2013年7月3日水曜日

7月2日、朝ミサ説教:安穏とした状態は、エジプトの奴隷状態と同じ

朗読個所  : 創世記19・15-29
          マタイ8・23-27

バチカン、7月2日16時27分(バチカンラジオ)

 キリスト者は自分の弱さにおいて勇気をもつように呼ばれています。パパ・フランシスコは聖マルタの家での今朝のミサでこう語った。パパは、しばしばわたしたちは自分が弱いことを認め、それゆえに罪へのノスタルジー(感傷)なく、後ろを振り返ることなくそこから逃げていかなければならない、と明言した。

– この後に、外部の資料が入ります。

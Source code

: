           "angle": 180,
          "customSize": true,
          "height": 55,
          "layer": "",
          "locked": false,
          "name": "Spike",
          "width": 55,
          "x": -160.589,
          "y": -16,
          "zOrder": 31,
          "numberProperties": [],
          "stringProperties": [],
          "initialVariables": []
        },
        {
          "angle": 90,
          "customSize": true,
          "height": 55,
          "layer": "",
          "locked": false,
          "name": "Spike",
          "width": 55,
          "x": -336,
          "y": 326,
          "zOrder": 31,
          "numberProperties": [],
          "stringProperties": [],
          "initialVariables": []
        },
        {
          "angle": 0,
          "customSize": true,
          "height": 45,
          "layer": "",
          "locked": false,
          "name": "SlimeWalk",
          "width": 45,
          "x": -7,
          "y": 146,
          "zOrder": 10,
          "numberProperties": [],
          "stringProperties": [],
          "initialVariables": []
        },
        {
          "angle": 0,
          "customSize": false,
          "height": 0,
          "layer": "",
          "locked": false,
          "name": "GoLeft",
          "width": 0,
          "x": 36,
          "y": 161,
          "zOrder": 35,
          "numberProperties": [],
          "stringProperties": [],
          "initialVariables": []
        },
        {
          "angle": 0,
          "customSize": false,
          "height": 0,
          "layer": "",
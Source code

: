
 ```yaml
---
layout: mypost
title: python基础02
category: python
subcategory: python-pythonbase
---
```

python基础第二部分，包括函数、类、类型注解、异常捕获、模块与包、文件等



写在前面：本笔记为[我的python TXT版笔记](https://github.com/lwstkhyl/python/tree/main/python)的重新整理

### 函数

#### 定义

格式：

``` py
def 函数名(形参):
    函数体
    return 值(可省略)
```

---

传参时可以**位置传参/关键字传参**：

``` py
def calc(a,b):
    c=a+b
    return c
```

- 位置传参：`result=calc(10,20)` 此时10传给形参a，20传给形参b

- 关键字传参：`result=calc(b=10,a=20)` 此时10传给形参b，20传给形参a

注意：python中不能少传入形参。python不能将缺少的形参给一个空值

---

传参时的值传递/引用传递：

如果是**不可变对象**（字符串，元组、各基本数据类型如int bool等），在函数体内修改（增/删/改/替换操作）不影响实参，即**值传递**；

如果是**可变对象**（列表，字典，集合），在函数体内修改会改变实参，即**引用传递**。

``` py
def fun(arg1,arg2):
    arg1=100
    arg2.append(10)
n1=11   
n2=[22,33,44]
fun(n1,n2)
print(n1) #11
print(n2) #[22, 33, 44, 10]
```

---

 ミサには、マヌエル・モンテイロ・デ・カストロ枢機卿とベニアミノ・ステッラ卿が共同司式に上がり、聖座刑務所の裁判所の協力者と司祭団、聖座教会アカデミーのグループが参列した。

 「のろのろと動くこと、後ろを振り返ること、恐れを抱くこと、こうしたことは誘惑です。主に向かわなければ、聖霊の恵みに向かっていかなければならないのです」。その説教で、教父は今日の朗読について考えを巡らし、四つの「対立状況や困難な状況でのありえそうな態度」にとどまった。最初の態度は「ロトのあののろさ」である。パパは見解を述べた。「ロトは、町が破壊される前に町から逃げる決断をしていましたが、これをのろのろと行います。神の使いはロトに逃げるようにと命じますが、ロトの内面には「悪や罪から自分を引き離すのを不可能にするもの」がある。「わたしたちは、出ていきたいと思い、もう決めているのに後ろに戻らせよう、戻そうとする何かがあるのです」。ロトにはそういうことが起こって、神の使いと交渉までし始めるのである。

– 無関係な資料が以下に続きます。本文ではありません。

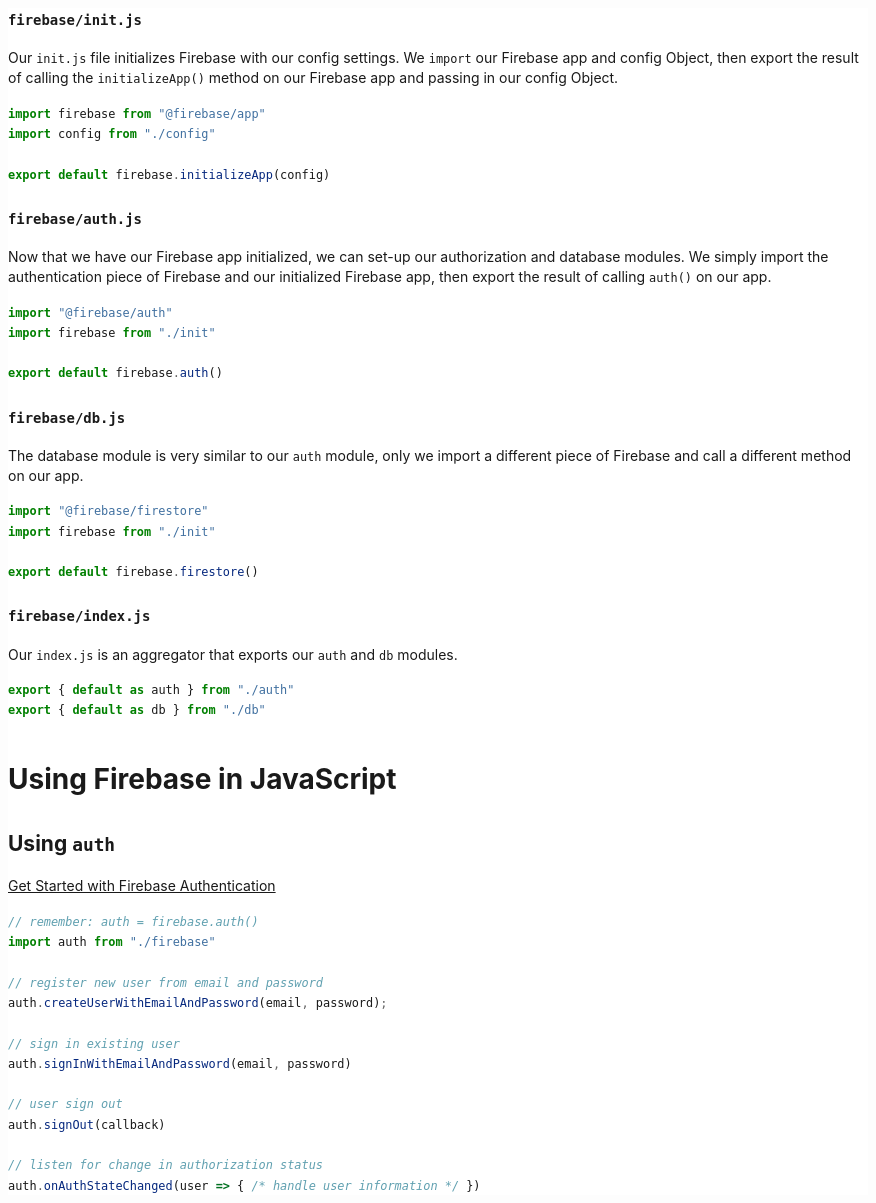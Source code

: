 ### `firebase/init.js`
Our `init.js` file initializes Firebase with our config settings. We `import` our Firebase app and config Object, then export the result of calling the `initializeApp()` method on our Firebase app and passing in our config Object.
```javascript
import firebase from "@firebase/app"
import config from "./config"

export default firebase.initializeApp(config)
```

### `firebase/auth.js`
Now that we have our Firebase app initialized, we can set-up our authorization and database modules. We simply import the authentication piece of Firebase and our initialized Firebase app, then export the result of calling `auth()` on our app.
```javascript
import "@firebase/auth"
import firebase from "./init"

export default firebase.auth()
```

### `firebase/db.js`
The database module is very similar to our `auth` module, only we import a different piece of Firebase and call a different method on our app.
```javascript
import "@firebase/firestore"
import firebase from "./init"

export default firebase.firestore()
```

### `firebase/index.js`
Our `index.js` is an aggregator that exports our `auth` and `db` modules.
```javascript
export { default as auth } from "./auth"
export { default as db } from "./db"
```

# Using Firebase in JavaScript
## Using `auth`
[Get Started with Firebase Authentication](https://firebase.google.com/docs/auth/web/start)
```javascript
// remember: auth = firebase.auth()
import auth from "./firebase"

// register new user from email and password
auth.createUserWithEmailAndPassword(email, password);

// sign in existing user
auth.signInWithEmailAndPassword(email, password)

// user sign out
auth.signOut(callback)

// listen for change in authorization status
auth.onAuthStateChanged(user => { /* handle user information */ })
```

 「罪をもたらすような状況に見切りをつけるのは、これほどまでに難しいのです。難しいのです!誘惑を前にしてもそうです。難しいのです!けれど神の声はわたしたちにこのような言葉で語りかけるのです。『逃げなさい!あなたは面と向かってこれと闘うことはできないのです、なぜなら火が、硫黄の中であなたを殺してしまうからです。逃げなさい!』。幼きイエスの聖テレジアは、時々、ある種の誘惑においては、唯一の解決策は逃げることで、逃げることに恥を感じないで、自分が弱いということを認めることしかない時があり、わたしたちはその時には逃げなければならないと言っています。またわたしたちの国では簡素な知恵をもって、少し皮肉を込めてこう言っています。『逃げ伸びる兵士は次の戦争で役立つ』と。イエスの道で前進していくために逃げることです」。

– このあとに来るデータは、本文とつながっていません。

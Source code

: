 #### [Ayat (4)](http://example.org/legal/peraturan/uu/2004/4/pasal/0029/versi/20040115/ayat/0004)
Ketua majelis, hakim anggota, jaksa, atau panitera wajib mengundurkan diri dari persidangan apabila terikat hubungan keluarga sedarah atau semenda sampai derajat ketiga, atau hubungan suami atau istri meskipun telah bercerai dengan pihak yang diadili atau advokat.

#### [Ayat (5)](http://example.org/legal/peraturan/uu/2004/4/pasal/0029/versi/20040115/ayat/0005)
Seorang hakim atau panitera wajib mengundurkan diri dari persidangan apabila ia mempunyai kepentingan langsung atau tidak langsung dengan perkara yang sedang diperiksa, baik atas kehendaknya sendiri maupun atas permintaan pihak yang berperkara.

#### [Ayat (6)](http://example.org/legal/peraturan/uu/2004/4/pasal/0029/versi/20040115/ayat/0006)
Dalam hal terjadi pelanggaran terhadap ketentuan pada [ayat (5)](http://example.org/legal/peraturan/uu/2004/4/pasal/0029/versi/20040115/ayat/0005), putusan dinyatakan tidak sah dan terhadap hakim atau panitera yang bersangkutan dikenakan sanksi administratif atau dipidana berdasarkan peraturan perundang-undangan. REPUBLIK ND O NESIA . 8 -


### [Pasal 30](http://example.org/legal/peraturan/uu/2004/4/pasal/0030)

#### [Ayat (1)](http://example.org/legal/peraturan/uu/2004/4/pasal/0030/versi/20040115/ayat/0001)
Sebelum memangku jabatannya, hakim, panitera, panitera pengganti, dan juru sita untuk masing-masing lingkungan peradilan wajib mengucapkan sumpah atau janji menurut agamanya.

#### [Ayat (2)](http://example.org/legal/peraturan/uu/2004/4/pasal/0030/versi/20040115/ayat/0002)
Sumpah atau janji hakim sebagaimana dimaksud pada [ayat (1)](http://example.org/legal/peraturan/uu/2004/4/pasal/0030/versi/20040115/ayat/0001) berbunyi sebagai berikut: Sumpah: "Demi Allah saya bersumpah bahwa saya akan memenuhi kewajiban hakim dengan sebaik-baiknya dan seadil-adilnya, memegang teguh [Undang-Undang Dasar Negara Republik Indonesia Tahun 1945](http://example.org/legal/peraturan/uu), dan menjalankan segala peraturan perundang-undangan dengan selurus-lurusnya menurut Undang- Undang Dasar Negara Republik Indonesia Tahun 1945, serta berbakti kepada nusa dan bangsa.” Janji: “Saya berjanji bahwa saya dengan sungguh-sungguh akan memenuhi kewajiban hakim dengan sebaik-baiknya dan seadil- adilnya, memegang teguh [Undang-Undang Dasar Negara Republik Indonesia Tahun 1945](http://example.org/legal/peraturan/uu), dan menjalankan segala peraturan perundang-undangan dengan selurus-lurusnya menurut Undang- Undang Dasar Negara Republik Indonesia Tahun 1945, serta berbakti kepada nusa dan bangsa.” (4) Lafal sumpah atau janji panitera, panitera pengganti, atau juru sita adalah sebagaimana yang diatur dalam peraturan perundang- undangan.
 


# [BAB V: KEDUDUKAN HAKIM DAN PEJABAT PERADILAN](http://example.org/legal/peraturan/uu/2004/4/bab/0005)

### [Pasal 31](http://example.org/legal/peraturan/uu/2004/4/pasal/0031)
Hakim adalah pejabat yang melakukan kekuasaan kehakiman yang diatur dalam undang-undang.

 神の使いはそれから、「後ろを振り返らない」ようにと忠告しする。逃げ、前を見ていくように、と。教皇は言った。「ここに、罪のノスタルジー(感傷)に打ち勝つ助言があります。砂漠にいる神の民のことを考えましょう」。強調して言った。「あらゆるものがありました。約束も含め、すべて」。「にもかかわらず、エジプトの玉ねぎ(にんにく)にノスタルジーがあったのです」。「そしてこのノスタルジーが、その玉ねぎというのは奴隷としての食卓で食べていたものであったことを忘れさせていたのです」。「戻りたい、戻りたい、というノスタルジーに占められていたのです」。パパは見解を述べた。「そして天使の助言には知恵があります。後ろを振り返ってはならない!と。ロトの妻のようなことをするわけにはいきません。あらゆるノスタルジーを捨てなければならないのです。なぜなら、好奇心の誘惑も存在するからです」。

 「罪を前にして、ノスタルジーを切り捨てて逃げること。好奇心は役に立ちません。害を被るのです!『でも、これほど罪に満ちた世界で、どうすればいいのでしょう?この罪はどうなんですか?わたしはちょっと知りたいのですが…』。だめです、放っておきなさい!好奇心はあなたに害を及ぼすのです!後ろを振り返らずに逃げることです!わたしたちは弱いのです、誰でも。そして自己防衛をしなければなりません。三つ目の態度は小舟の上でのものです。それは、恐怖です。海で大きく揺れました。波が舟を覆いました。『助けてください、主よ、わたしたちはどうしたらいいか分りません!』、(弟子たちは)こう言いました。恐怖!これも悪魔の誘惑のひとつです。主の道で前進するのを恐れることです」。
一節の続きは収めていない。